__What is required__. Could you find every line in the entries below that holds the word "your" and copy it?

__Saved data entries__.
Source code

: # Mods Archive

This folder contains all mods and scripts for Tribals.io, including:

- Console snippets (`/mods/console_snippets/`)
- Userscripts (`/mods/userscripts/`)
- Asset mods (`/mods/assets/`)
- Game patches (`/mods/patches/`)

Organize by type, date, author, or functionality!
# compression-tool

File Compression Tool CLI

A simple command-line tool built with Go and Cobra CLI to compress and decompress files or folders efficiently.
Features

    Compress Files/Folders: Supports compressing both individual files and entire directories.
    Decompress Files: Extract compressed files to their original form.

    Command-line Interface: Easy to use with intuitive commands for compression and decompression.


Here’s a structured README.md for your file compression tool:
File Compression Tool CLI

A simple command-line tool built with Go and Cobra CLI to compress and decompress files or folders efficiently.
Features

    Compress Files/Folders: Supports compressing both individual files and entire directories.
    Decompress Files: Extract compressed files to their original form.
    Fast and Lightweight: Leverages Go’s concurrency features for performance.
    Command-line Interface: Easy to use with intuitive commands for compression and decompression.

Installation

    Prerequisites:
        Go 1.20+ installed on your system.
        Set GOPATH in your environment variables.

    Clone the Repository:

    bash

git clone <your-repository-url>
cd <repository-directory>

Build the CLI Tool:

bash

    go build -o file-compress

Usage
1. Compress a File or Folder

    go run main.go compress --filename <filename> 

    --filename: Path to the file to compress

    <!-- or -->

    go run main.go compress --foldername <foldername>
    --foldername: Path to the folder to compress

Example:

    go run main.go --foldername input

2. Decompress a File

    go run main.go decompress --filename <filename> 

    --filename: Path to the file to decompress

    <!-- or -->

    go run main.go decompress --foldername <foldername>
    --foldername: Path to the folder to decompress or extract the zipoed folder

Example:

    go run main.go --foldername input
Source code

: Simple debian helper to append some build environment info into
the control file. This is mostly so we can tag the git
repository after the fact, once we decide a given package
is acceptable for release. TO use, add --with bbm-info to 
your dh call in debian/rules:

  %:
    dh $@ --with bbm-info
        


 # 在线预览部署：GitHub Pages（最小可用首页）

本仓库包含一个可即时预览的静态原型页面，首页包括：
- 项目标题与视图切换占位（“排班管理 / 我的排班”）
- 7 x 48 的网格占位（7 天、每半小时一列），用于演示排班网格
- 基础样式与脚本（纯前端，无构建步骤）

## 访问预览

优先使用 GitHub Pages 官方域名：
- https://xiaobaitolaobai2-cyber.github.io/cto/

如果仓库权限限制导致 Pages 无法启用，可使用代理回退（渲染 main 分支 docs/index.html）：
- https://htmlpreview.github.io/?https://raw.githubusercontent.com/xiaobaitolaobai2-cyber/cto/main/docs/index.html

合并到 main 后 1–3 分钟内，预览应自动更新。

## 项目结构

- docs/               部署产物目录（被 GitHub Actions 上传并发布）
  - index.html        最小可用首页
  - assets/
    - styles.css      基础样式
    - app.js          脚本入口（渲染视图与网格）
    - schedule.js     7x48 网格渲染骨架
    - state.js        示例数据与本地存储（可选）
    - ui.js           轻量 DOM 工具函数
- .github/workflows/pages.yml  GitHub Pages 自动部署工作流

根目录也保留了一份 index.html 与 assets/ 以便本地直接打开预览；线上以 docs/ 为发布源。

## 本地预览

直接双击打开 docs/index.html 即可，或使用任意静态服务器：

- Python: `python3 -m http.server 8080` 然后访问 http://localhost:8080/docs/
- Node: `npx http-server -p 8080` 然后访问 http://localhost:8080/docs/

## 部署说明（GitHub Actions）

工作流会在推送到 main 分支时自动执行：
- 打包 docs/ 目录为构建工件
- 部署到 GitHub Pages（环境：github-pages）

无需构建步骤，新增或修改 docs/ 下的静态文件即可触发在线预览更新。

__Task solution__.
Here’s a structured README.md for your file compression tool:
        Go 1.20+ installed on your system.
        Set GOPATH in your environment variables.
git clone <your-repository-url>
your dh call in debian/rules:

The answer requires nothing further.